[What the task asks]
Which lines in the records below contain the word "documentclass"? Report each of them.

Provided material START

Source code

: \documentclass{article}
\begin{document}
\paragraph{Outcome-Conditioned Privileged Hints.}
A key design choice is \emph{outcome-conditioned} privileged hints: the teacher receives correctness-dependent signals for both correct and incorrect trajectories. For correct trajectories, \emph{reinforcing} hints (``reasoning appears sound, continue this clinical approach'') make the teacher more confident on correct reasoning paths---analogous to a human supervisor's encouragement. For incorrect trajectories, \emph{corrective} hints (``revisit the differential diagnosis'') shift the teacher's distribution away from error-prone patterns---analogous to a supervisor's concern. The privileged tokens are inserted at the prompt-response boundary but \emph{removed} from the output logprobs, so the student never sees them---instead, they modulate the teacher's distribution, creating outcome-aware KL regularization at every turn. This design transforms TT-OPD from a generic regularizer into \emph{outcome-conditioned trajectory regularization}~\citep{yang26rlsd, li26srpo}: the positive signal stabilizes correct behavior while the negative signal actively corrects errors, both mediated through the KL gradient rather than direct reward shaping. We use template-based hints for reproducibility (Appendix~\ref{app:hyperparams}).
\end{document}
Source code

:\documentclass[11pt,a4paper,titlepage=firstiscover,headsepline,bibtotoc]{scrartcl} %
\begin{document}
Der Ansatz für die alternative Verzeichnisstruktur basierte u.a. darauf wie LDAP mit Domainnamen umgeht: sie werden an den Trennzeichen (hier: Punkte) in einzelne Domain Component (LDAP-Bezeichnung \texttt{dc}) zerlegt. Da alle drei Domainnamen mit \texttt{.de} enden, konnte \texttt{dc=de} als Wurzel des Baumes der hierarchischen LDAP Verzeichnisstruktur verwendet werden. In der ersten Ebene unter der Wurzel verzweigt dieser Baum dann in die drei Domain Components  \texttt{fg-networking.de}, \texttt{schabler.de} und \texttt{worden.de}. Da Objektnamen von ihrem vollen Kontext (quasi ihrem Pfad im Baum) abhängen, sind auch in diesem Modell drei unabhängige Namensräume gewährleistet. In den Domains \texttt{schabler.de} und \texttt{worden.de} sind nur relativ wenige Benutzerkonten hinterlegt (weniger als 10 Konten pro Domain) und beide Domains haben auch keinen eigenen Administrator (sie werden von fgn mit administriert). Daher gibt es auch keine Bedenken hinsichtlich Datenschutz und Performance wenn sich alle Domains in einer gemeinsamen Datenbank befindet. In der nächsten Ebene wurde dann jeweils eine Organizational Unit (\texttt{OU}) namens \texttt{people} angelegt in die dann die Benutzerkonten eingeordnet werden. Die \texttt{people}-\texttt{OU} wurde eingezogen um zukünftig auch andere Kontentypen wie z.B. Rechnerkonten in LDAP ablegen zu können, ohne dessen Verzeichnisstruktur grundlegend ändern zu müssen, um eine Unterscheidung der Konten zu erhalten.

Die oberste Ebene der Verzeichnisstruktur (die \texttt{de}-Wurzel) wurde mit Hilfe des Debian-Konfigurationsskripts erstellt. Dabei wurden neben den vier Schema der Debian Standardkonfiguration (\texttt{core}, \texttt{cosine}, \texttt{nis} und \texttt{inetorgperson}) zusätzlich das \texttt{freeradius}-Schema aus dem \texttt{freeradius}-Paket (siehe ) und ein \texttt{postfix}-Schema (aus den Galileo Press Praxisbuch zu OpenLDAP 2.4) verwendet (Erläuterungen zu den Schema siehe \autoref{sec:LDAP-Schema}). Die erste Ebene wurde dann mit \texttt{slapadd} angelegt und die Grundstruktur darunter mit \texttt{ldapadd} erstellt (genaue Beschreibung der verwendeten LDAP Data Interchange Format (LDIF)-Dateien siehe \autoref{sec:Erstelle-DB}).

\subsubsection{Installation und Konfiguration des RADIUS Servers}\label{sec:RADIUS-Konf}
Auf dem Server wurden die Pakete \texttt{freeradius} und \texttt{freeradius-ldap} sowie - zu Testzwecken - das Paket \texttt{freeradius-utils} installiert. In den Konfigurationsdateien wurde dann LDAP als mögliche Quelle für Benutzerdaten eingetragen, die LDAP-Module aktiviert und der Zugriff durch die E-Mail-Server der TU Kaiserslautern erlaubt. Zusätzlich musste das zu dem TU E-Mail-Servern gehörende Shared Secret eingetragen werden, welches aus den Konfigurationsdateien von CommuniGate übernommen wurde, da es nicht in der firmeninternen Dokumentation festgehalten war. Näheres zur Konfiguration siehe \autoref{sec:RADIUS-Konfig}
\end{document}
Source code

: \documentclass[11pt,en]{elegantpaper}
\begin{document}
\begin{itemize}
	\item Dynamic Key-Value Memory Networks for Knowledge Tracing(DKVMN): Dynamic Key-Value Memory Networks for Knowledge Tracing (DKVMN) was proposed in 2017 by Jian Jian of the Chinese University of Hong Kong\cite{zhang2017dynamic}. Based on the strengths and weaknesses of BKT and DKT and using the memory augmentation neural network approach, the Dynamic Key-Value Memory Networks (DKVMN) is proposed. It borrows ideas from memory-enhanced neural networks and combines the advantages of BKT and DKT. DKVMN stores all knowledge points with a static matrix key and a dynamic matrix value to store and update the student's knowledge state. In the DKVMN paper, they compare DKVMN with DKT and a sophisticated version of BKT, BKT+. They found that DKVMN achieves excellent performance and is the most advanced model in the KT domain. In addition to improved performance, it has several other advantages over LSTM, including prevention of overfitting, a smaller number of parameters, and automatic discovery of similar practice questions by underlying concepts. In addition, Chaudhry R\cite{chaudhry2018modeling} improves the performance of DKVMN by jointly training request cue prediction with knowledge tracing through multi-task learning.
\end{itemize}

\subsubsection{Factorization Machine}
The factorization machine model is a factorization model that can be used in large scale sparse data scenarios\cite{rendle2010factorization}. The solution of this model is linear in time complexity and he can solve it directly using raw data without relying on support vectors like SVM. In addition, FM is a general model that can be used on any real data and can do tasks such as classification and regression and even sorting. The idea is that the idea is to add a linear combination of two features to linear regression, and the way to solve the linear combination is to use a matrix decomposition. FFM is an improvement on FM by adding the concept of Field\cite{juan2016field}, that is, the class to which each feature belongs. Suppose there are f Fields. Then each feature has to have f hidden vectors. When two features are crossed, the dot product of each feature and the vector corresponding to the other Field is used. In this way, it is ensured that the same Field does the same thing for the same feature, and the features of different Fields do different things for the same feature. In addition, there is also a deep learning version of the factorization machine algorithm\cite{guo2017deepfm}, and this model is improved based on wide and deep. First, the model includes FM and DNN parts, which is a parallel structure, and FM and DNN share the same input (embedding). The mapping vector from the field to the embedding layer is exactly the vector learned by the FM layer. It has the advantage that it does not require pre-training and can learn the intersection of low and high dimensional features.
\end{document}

Provided material END

[Exercise answer]
: \documentclass{article}
:\documentclass[11pt,a4paper,titlepage=firstiscover,headsepline,bibtotoc]{scrartcl} %
: \documentclass[11pt,en]{elegantpaper}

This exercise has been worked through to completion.